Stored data
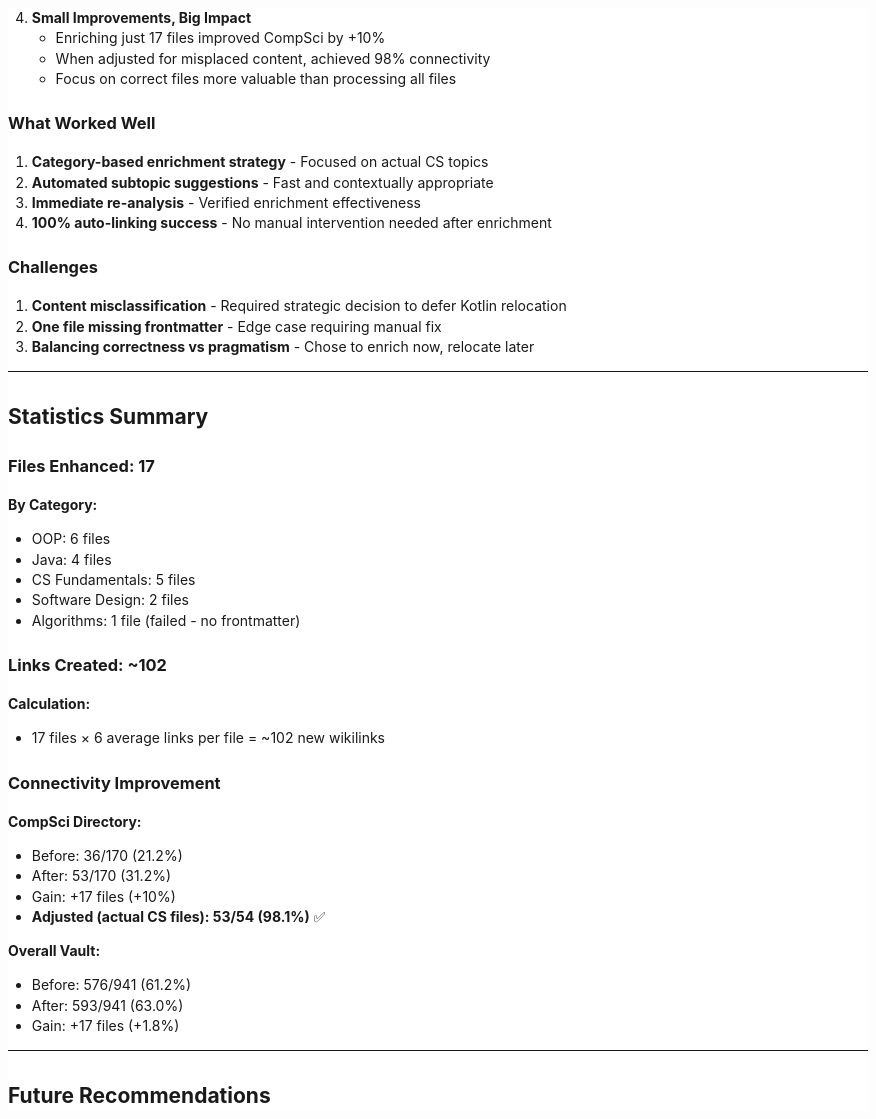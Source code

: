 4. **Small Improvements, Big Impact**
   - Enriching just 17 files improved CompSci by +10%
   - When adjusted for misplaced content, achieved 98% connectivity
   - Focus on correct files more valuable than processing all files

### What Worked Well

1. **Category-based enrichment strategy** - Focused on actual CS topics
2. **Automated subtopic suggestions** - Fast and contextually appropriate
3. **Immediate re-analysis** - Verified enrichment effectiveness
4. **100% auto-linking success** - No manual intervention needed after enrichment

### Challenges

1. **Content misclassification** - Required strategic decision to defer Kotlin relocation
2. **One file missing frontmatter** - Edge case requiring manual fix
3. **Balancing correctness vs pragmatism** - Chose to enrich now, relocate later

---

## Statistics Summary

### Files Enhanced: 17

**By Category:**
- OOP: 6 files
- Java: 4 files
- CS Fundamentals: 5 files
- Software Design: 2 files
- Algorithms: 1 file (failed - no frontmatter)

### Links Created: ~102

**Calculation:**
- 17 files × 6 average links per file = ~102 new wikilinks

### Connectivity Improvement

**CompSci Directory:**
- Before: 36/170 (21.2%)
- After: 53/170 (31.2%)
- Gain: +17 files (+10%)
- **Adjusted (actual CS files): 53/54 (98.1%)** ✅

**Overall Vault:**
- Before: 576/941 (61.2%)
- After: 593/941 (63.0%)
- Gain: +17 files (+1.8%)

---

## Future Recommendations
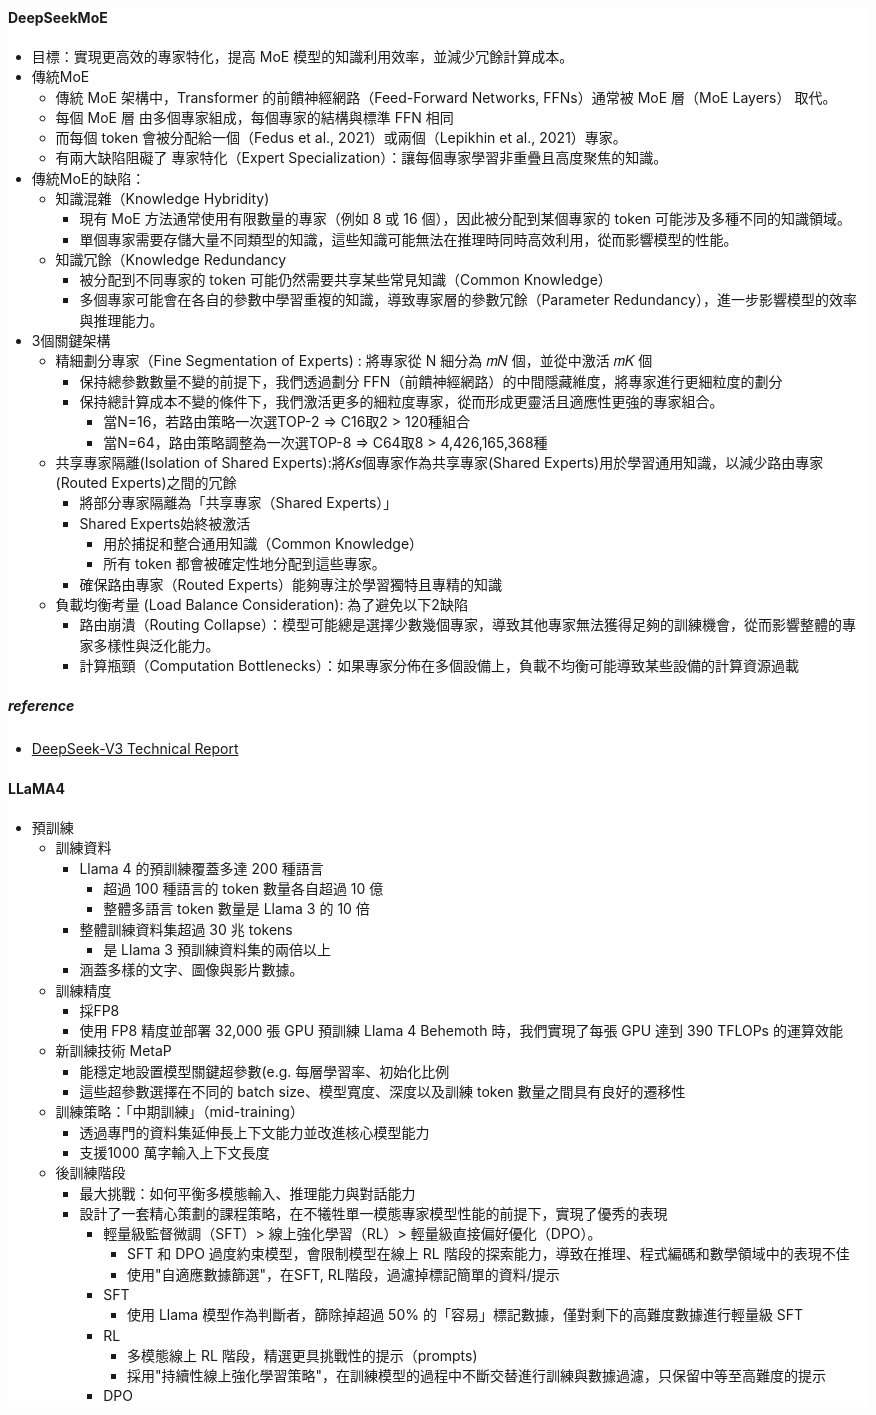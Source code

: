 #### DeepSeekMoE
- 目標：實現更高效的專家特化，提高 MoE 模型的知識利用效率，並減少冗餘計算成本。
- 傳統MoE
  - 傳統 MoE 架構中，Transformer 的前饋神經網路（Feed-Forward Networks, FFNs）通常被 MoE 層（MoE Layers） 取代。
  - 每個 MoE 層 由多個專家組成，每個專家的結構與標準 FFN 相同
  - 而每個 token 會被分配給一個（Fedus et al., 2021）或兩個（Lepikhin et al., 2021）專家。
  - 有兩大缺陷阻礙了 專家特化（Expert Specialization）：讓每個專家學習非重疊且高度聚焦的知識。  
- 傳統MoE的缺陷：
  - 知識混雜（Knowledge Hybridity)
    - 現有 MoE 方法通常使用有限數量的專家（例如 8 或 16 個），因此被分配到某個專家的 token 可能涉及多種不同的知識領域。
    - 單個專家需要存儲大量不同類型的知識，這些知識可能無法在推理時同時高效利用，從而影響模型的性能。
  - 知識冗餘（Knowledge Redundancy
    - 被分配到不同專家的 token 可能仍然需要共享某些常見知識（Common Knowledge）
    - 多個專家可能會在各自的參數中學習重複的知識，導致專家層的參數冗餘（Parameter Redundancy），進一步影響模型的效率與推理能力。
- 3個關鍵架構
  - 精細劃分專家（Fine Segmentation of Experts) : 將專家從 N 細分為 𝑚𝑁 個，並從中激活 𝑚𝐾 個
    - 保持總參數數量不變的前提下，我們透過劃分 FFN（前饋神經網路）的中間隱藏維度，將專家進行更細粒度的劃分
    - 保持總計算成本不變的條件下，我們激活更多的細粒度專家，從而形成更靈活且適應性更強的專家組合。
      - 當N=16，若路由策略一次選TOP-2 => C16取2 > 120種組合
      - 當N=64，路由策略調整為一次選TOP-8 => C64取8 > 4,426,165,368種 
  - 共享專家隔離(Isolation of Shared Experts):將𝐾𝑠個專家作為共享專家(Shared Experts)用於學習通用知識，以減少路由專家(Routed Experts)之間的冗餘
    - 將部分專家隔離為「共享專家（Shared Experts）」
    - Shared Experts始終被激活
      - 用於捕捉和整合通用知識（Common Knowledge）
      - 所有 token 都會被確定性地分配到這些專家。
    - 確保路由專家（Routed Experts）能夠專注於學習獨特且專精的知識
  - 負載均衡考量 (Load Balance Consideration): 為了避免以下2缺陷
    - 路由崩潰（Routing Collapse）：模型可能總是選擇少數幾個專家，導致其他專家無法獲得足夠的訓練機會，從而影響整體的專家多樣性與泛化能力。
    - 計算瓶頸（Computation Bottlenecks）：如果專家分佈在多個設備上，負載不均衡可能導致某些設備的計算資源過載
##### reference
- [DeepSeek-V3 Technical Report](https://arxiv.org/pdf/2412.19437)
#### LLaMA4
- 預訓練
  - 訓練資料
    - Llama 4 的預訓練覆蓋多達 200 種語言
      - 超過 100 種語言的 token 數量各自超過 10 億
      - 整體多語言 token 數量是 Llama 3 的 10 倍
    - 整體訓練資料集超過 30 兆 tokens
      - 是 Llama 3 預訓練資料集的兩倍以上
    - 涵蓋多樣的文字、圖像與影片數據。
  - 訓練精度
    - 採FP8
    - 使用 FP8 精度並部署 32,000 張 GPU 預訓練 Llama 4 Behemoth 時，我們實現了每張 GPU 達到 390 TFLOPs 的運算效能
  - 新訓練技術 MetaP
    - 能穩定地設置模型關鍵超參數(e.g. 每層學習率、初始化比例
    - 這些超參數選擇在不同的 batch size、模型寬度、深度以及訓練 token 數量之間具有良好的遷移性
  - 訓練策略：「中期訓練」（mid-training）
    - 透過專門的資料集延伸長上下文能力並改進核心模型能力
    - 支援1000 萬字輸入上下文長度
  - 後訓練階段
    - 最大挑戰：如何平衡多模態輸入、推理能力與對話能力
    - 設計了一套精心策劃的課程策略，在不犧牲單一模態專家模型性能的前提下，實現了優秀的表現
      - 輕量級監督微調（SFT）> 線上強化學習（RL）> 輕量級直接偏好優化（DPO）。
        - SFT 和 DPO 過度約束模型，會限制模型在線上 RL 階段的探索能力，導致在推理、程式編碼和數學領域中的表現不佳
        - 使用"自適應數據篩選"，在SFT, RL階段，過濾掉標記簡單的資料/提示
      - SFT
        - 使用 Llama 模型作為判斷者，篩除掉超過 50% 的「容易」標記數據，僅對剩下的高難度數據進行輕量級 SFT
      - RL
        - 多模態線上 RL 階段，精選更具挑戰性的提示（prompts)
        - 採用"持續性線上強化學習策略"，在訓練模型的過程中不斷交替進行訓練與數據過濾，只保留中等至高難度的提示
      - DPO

# Assignment
Though the entries above contain pictures, none should be copied; reproduce only the lines between the one holding "- OOP: 6 files" and the one holding "- 精細劃分專家（Fine Segmentation", inclusive, exactly as written.

# Solution to this exercise
- OOP: 6 files
- Java: 4 files
- CS Fundamentals: 5 files
- Software Design: 2 files
- Algorithms: 1 file (failed - no frontmatter)

### Links Created: ~102

**Calculation:**
- 17 files × 6 average links per file = ~102 new wikilinks

### Connectivity Improvement

**CompSci Directory:**
- Before: 36/170 (21.2%)
- After: 53/170 (31.2%)
- Gain: +17 files (+10%)
- **Adjusted (actual CS files): 53/54 (98.1%)** ✅

**Overall Vault:**
- Before: 576/941 (61.2%)
- After: 593/941 (63.0%)
- Gain: +17 files (+1.8%)

---

## Future Recommendations
Source code

: #### DeepSeekMoE
- 目標：實現更高效的專家特化，提高 MoE 模型的知識利用效率，並減少冗餘計算成本。
- 傳統MoE
  - 傳統 MoE 架構中，Transformer 的前饋神經網路（Feed-Forward Networks, FFNs）通常被 MoE 層（MoE Layers） 取代。
  - 每個 MoE 層 由多個專家組成，每個專家的結構與標準 FFN 相同
  - 而每個 token 會被分配給一個（Fedus et al., 2021）或兩個（Lepikhin et al., 2021）專家。
  - 有兩大缺陷阻礙了 專家特化（Expert Specialization）：讓每個專家學習非重疊且高度聚焦的知識。  
- 傳統MoE的缺陷：
  - 知識混雜（Knowledge Hybridity)
    - 現有 MoE 方法通常使用有限數量的專家（例如 8 或 16 個），因此被分配到某個專家的 token 可能涉及多種不同的知識領域。
    - 單個專家需要存儲大量不同類型的知識，這些知識可能無法在推理時同時高效利用，從而影響模型的性能。
  - 知識冗餘（Knowledge Redundancy
    - 被分配到不同專家的 token 可能仍然需要共享某些常見知識（Common Knowledge）
    - 多個專家可能會在各自的參數中學習重複的知識，導致專家層的參數冗餘（Parameter Redundancy），進一步影響模型的效率與推理能力。
- 3個關鍵架構
  - 精細劃分專家（Fine Segmentation of Experts) : 將專家從 N 細分為 𝑚𝑁 個，並從中激活 𝑚𝐾 個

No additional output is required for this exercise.